History | Log In     View a printable version of the current page.  
Issue Details (XML | Word | Printable)

Key: QB-949
Type: Bug Bug
Status: Resolved Resolved
Resolution: Fixed
Priority: Critical Critical
Assignee: Unassigned
Reporter: Rene Raasuke
Votes: 0
Watchers: 0
Operations

If you were logged in you would be able to see more operations.
QuickBuild

Build requests hanging in CHECKING_BUILD_CONDITION state because socket readTimeout is not set

Created: 14/Jun/11 02:12 PM   Updated: 18/Jun/11 12:13 PM
Component/s: None
Affects Version/s: 3.1.45
Fix Version/s: 3.1.48

Original Estimate: Unknown Remaining Estimate: Unknown Time Spent: Unknown
File Attachments: None
Image Attachments:

1. blocked_queue.png
(52 kb)
Environment: Debian Squeeze x86-64


 Description  « Hide
We have a situation where build request is hanging in CHECKING_BUILD_CONDITION state while the build with same build version appears to be finished already.

After digging through the heap dump I found that a thread processing that request is stuck at socket read:
"Thread-5248962" daemon prio=10 tid=0x00007f21800cb000 nid=0x1924 runnable [0x00007f217f848000]
   java.lang.Thread.State: RUNNABLE
at java.net.SocketInputStream.socketRead0(Native Method)
at java.net.SocketInputStream.read(SocketInputStream.java:129)
at java.io.BufferedInputStream.fill(BufferedInputStream.java:218)
at java.io.BufferedInputStream.read1(BufferedInputStream.java:258)
at java.io.BufferedInputStream.read(BufferedInputStream.java:317)
- locked <0x0000000708777a90> (a java.io.BufferedInputStream)
at sun.net.www.http.HttpClient.parseHTTPHeader(HttpClient.java:687)
at sun.net.www.http.HttpClient.parseHTTP(HttpClient.java:632)
at sun.net.www.protocol.http.HttpURLConnection.getInputStream(HttpURLConnection.java:1195)
- locked <0x0000000708777ad0> (a sun.net.www.protocol.http.HttpURLConnection)
at java.net.HttpURLConnection.getResponseCode(HttpURLConnection.java:379)
at com.caucho.hessian.client.HessianProxy.invoke(HessianProxy.java:166)
at $Proxy100.cacheBuildStatus(Unknown Source)
at com.pmease.quickbuild.DefaultBuildEngine.cacheBuildStatusInGrid(DefaultBuildEngine.java:1275)
at com.pmease.quickbuild.DefaultBuildEngine.process(DefaultBuildEngine.java:286)
at com.pmease.quickbuild.DefaultBuildEngine.access$1(DefaultBuildEngine.java:242)
at com.pmease.quickbuild.DefaultBuildEngine$2.run(DefaultBuildEngine.java:753)
at java.lang.Thread.run(Thread.java:662)

Checking the parameters for connection QB uses to communicate with grid I found that you have set connectionTimeout but no readTimeout meaning it will just wait forever if a node just disappears in the middle of socket session and does not close the connection properly. We can not assume the network to be 100% stable due to distributed nature of our grid.
What's most annoying is that it's impossible to remove the hanging build from the queue. It just does not go away. The only way to get rid of it is to restart QB which we can not afford to do very often.
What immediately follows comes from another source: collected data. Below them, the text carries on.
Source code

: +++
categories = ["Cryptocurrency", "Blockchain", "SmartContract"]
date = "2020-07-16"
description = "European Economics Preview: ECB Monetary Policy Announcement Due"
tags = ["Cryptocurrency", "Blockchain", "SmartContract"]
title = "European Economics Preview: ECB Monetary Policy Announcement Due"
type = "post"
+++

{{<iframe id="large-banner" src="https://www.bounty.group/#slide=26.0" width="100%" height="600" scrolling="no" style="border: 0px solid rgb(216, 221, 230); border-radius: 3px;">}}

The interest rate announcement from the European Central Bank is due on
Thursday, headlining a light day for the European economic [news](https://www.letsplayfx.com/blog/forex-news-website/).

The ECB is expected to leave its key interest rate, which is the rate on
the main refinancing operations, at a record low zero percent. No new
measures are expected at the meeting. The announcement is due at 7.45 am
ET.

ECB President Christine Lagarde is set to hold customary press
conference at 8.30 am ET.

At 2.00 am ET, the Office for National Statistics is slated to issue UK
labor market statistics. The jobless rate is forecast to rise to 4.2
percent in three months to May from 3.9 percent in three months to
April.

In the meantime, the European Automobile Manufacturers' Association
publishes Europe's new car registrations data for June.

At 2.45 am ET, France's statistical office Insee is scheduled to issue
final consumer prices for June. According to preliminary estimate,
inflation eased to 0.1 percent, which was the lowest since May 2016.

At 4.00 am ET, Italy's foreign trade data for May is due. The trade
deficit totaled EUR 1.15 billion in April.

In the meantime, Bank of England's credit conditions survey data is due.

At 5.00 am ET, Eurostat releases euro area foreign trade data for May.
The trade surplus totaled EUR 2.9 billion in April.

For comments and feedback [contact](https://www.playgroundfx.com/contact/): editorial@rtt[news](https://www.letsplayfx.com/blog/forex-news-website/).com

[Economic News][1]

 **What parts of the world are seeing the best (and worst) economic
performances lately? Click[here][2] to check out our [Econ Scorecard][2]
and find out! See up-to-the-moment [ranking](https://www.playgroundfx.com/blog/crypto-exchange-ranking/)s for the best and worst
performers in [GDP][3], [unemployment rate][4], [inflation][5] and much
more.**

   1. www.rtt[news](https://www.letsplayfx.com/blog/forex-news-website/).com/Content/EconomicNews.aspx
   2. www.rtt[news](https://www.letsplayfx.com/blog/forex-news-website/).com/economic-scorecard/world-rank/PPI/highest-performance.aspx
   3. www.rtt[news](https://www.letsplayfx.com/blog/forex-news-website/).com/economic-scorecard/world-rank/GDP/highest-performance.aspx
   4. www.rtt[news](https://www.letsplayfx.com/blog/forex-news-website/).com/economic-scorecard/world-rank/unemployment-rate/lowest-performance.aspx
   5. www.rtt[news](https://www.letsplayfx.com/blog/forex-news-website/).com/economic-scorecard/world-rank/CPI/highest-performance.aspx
 All   Comments   Work Log   Change History      Sort Order:
Rene Raasuke [14/Jun/11 02:14 PM]
Attached a screenshot of the situation as well

Robin Shen [15/Jun/11 12:34 AM]
Previously we've set the socket read timeout but get frequent bug report that the build experiences socket read timeout. Unlike socket connection, socket read may take a very long time due to current remote call mechanism in QB (for example when a build resolves dependency of another build, it will simply wait them for build completeness). So we temporarily removed the socket read timeout in QB3. As we are redesigning the grid system in QB4 to make use of asynchronous remote calls (a remote call will not wait for certain build to finish, instead, the finished build will notify the consumer), read timeout will be feasible as each remote call is expected to finish in a short time.

Rene Raasuke [15/Jun/11 04:44 AM]
I'm afraid we can't wait for QB4 with this one. We get several incidents per week. We'd rather lose a build request than watch the queue fill up with thousands of builds, bringing the whole grid to halt eventually.
what I suggest you do:
1) set the timeout to a big enough number, it does not have to be 30 seconds. Even 20 minutes would do.
2) and/or make the timeout configurable so we can set it for ourselves only

Robin Shen [15/Jun/11 11:26 PM]
OK, I understand. Will add this back into QB3 probably with a configurable read timeout.